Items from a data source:
►
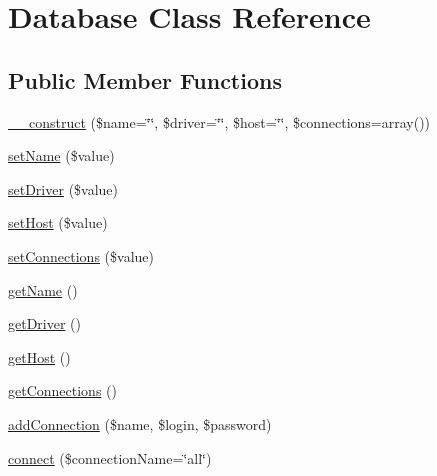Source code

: \hypertarget{classDatabase}{\section{Database Class Reference}
\label{classDatabase}
}
\subsection*{Public Member Functions}
\begin{DoxyCompactItemize}
\item 
\hyperlink{classDatabase_a7883d28cdbffc2b417a4fbc9733fc68b}{\-\_\-\-\_\-construct} (\$name=\char`\"{}\char`\"{}, \$driver=\char`\"{}\char`\"{}, \$host=\char`\"{}\char`\"{}, \$connections=array())
\item 
\hyperlink{classDatabase_a73cb6eec277ccab50a2fa115487acbba}{set\-Name} (\$value)
\item 
\hyperlink{classDatabase_a462346c13a5fe2fb44f2b1724b538394}{set\-Driver} (\$value)
\item 
\hyperlink{classDatabase_a49df1afe26bb06f4d0cc623b95bd78ce}{set\-Host} (\$value)
\item 
\hyperlink{classDatabase_ad20b8a013d88e7204a9ead110d7a7e05}{set\-Connections} (\$value)
\item 
\hyperlink{classDatabase_ac73651dd458c78c0b8e98c5c3f47fa19}{get\-Name} ()
\item 
\hyperlink{classDatabase_a8ad30c4547ad0ed29ced3a83e6d0eff7}{get\-Driver} ()
\item 
\hyperlink{classDatabase_a66c7395bd86115c24161f96b9e7d6601}{get\-Host} ()
\item 
\hyperlink{classDatabase_aae9562910804b3fb0b14187f02ff2699}{get\-Connections} ()
\item 
\hyperlink{classDatabase_ae1081b7ad1fb0da55c3d89818cb6c48b}{add\-Connection} (\$name, \$login, \$password)
\item 
\hyperlink{classDatabase_a7c762fc601f4674513d131ea10384802}{connect} (\$connection\-Name=\char`\"{}all\char`\"{})
\end{DoxyCompactItemize}
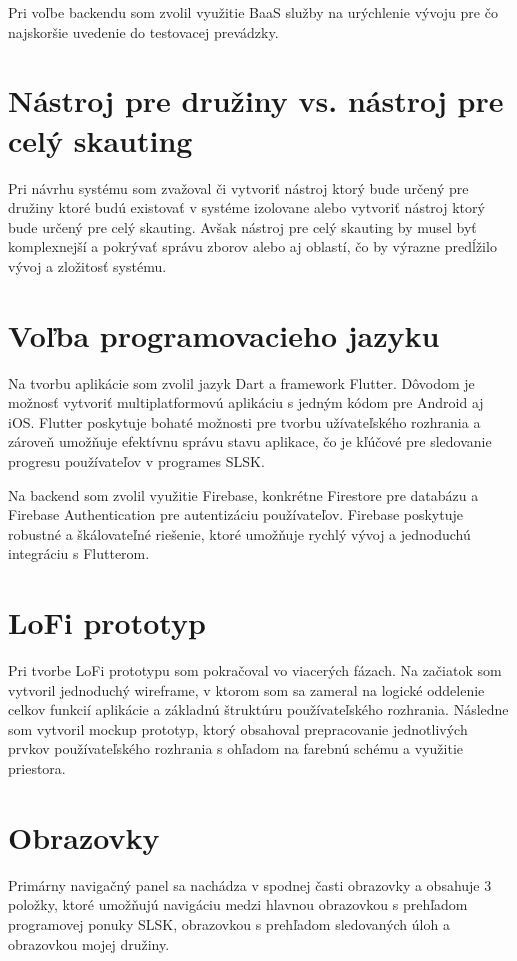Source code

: Pri voľbe backendu som zvolil využitie BaaS služby na urýchlenie vývoju pre čo najskoršie uvedenie do testovacej prevádzky.

\section{Nástroj pre družiny vs. nástroj pre celý skauting}
Pri návrhu systému som zvažoval či vytvoriť nástroj ktorý bude určený pre družiny ktoré budú existovať v systéme izolovane alebo vytvoriť nástroj ktorý bude určený pre celý skauting. Avšak nástroj pre celý skauting by musel byť komplexnejší a pokrývať správu zborov alebo aj oblastí, čo by výrazne predĺžilo vývoj a zložitosť systému.

\section{Voľba programovacieho jazyku}
Na tvorbu aplikácie som zvolil jazyk Dart a framework Flutter. Dôvodom je možnosť vytvoriť multiplatformovú aplikáciu s jedným kódom pre Android aj iOS. Flutter poskytuje bohaté možnosti pre tvorbu užívateľského rozhrania a zároveň umožňuje efektívnu správu stavu aplikace, čo je kľúčové pre sledovanie progresu používateľov v programes SLSK.

Na backend som zvolil využitie Firebase, konkrétne Firestore pre databázu a Firebase Authentication pre autentizáciu používateľov. Firebase poskytuje robustné a škálovateľné riešenie, ktoré umožňuje rychlý vývoj a jednoduchú integráciu s Flutterom.

\section{LoFi prototyp}
Pri tvorbe LoFi prototypu som pokračoval vo viacerých fázach. Na začiatok som vytvoril jednoduchý wireframe, v ktorom som sa zameral na logické oddelenie celkov funkcií aplikácie a základnú štruktúru používateľského rozhrania. Následne som vytvoril mockup prototyp, ktorý obsahoval prepracovanie jednotlivých prvkov používateľského rozhrania s ohľadom na farebnú schému a využitie priestora.

\section{Obrazovky}
Primárny navigačný panel sa nachádza v spodnej časti obrazovky a obsahuje 3 položky, ktoré umožňujú navigáciu medzi hlavnou obrazovkou s prehľadom programovej ponuky SLSK, obrazovkou s prehľadom sledovaných úloh a obrazovkou mojej družiny.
◄
● **INSTRUCTIONS TO FOLLOW**: Going through the records above, count the lines that hold "poskytuje" and answer with the count alone.

● **ANSWER BOX**: 2